We have investigated the role of haptoglobin gene polymorphisms in 129 type 2 diabetic patients and 87 non-diabetic subjects, classified by the ADA criteria, in Ghana. The diabetic subjects were recruited consecutively from the National Diabetic Management and Research Center of the University of Ghana Medical School, Korle-Bu, Accra, Ghana and were categorized by their haptoglobin phenotypes. The haptoglobin 2 allele was determined to be a risk factor for type 2 diabetes in Ghana (OR- 6.1, 95% CI - 1.8-21.2; P =.0.001) while the Hp1 allele appeared protective (OR = 0.56, 95% CI = 0.31-1.0; P =.06).
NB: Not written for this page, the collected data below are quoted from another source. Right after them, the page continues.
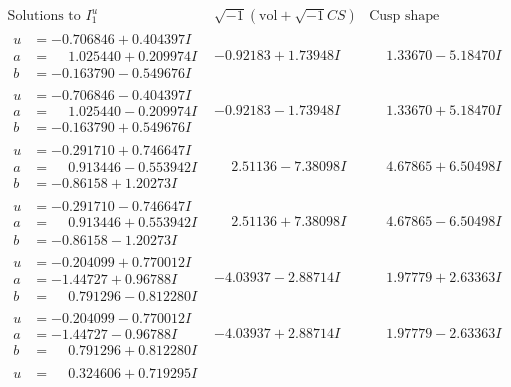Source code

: \documentclass[1p]{elsarticle_modified}
\theoremstyle{definition}
\newcommand{\I}{\sqrt{-1}}
\begin{document}
$$\begin{array}{c|c|c}
\text{Solutions to }I^u_{1}& \I (\text{vol} + \sqrt{-1}CS) & \text{Cusp shape}\\
 \hline 
\begin{aligned}
u &= -0.706846 + 0.404397 I \\
a &= \phantom{-}1.025440 + 0.209974 I \\
b &= -0.163790 - 0.549676 I\end{aligned}
 & -0.92183 + 1.73948 I & \phantom{-}1.33670 - 5.18470 I \\ \hline\begin{aligned}
u &= -0.706846 - 0.404397 I \\
a &= \phantom{-}1.025440 - 0.209974 I \\
b &= -0.163790 + 0.549676 I\end{aligned}
 & -0.92183 - 1.73948 I & \phantom{-}1.33670 + 5.18470 I \\ \hline\begin{aligned}
u &= -0.291710 + 0.746647 I \\
a &= \phantom{-}0.913446 - 0.553942 I \\
b &= -0.86158 + 1.20273 I\end{aligned}
 & \phantom{-}2.51136 - 7.38098 I & \phantom{-}4.67865 + 6.50498 I \\ \hline\begin{aligned}
u &= -0.291710 - 0.746647 I \\
a &= \phantom{-}0.913446 + 0.553942 I \\
b &= -0.86158 - 1.20273 I\end{aligned}
 & \phantom{-}2.51136 + 7.38098 I & \phantom{-}4.67865 - 6.50498 I \\ \hline\begin{aligned}
u &= -0.204099 + 0.770012 I \\
a &= -1.44727 + 0.96788 I \\
b &= \phantom{-}0.791296 - 0.812280 I\end{aligned}
 & -4.03937 - 2.88714 I & \phantom{-}1.97779 + 2.63363 I \\ \hline\begin{aligned}
u &= -0.204099 - 0.770012 I \\
a &= -1.44727 - 0.96788 I \\
b &= \phantom{-}0.791296 + 0.812280 I\end{aligned}
 & -4.03937 + 2.88714 I & \phantom{-}1.97779 - 2.63363 I \\ \hline\begin{aligned}
u &= \phantom{-}0.324606 + 0.719295 I \\

\end{aligned}
\end{array}$$
\end{document}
The deleterious role of the Hp2 allele was further evidenced by the reduced risk associated with Hp2-1M mutant heterozygotes, who produce less Hp2 protein than the normal Hp2-1 heterozygote. (OR = 0.52, 95% CI = 0.27-1.0; P = 0.06). The subjects with the homozygous Hp2 allele were also hypertensive and overweight. There was no difference (p> 0.05) in the levels of triglycerides, total cholesterol, LDL and HDL between diabetic subjects with different haptoglobin phenotypes. We conclude that hypertensive and overweight individuals with the Hp2-2 phenotype in Ghana are at a high risk of developing type 2 diabetes and may require a more aggressive management.